Размещенная здесь с петровских времен скульптура имеет в отличие от современной парковой скульптуры определенный сектор обзора. «Мертвая зона» скульптур и бюстов, представляющая собой практически необработанный мрамор, должна была, по замыслу проектировщиков, скрыта зеленым растительным фоном, на котором они должны смотреться наиболее эффектно, да и сама идея формирования рекреационной зоны возле дворца утратила свое первоначальное значение, но, тем не менее, магия места и истории заставляет считать нас Летний сад выдающимся памятником ландшафтной архитектуры.
Жителей города всегда тянуло на его аллеи. Сначала, с 1755 года, сюда пускали горожан по избранным дням, к началу девятнадцатого века сад стал излюбленным местом встреч и отдыха петербуржцев. «Летний сад – мой огород», – писал Пушкин. Так отрекомендовать уголок города, который, по сути, принадлежит всем, можно лишь при условии, если случится обнаружить там нечто созвучное своей душе, что-то очень понятное и близкое. Те, кому посчастливилось посетить Летний сад, будут всегда хранить в себе впечатления о нем. Действительно, без этой достопримечательности невозможен Петербург. Без прозрачной, невесомой, как белая ночь, Фельтеновской решетки, «медуз» Шарлеманя, малой архитектуры Росси и Трезини. Где, как не здесь удается остановить мгновение и почувствовать его наполненность и великолепие, увидеть, как растет трава, как серебрится лист тополя по своим неровным краям, как прихотлив и изыскан мельчайший цветок резеды и блестит разноцветным атласом лепесток кассии. Здесь даже утраченное заявляет о себе, нависает какой-то задумчивой фигурой невысказанное™. Наверное, только так и может говорить с нами история, на своем сложном языке – многозначительном и невыразимом по существу, где смысл угадывается лишь местами, для которого и мы – лишь часть речи.

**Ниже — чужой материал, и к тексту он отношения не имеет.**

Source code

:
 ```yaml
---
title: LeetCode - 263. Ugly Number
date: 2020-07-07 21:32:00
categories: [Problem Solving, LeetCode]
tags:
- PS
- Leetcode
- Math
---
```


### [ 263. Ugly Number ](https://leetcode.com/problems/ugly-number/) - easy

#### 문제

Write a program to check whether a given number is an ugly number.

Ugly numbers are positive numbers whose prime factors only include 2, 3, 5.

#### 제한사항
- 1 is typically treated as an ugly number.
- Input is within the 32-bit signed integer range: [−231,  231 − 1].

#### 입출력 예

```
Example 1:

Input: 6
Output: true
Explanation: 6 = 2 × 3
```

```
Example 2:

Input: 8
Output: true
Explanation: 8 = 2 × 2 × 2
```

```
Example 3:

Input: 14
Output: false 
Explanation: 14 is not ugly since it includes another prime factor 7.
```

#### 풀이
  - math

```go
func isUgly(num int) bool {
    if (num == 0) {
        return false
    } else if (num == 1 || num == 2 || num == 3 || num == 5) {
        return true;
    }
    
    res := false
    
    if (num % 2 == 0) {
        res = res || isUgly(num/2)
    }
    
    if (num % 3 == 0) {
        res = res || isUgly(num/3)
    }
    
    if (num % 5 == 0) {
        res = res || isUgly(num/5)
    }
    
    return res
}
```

«Песня кварталов запыленных, песня бездомных и влюбленных».
Название живописной композиции Василия Милиоти
Как бы ни был привлекателен «блистательный Санкт-Петербург» с его великолепием, не менее интересен и другой Петербург, город, расположенный в тех же границах, но с совершенно непохожей историей и иной природой. Его архитектура, столь отличная от творений великих зодчих, представлена более разнообразно: от утлых завокзальных домишек до поражающих воображение индустриальных колоссов. Бесконечные ограды, стены, щитовые и бревенчатые сооружения, металлические конструкции из арматуры и листового железа, расположены без всякого плана, сосуществуя с угрюмой городской флорой, стихийно заполонившей все клочки свободной земли. Здесь невольно вспоминается Даниил Андреев с его верой в живую природу стран и городов: только живым организмам свойственно так приспосабливаться к своему окружению, которым здесь является Петербург блистательный.
Удивительно насколько переплетены эти два города – стоит чуть-чуть свернуть с центральных улиц одного, и вы уже на другой территории: ржавые ограды, трансформаторные будки, лавочки из подсобного материала, невзрачные дома, уродливые черные трубы, поддерживаемые металлическими тросами…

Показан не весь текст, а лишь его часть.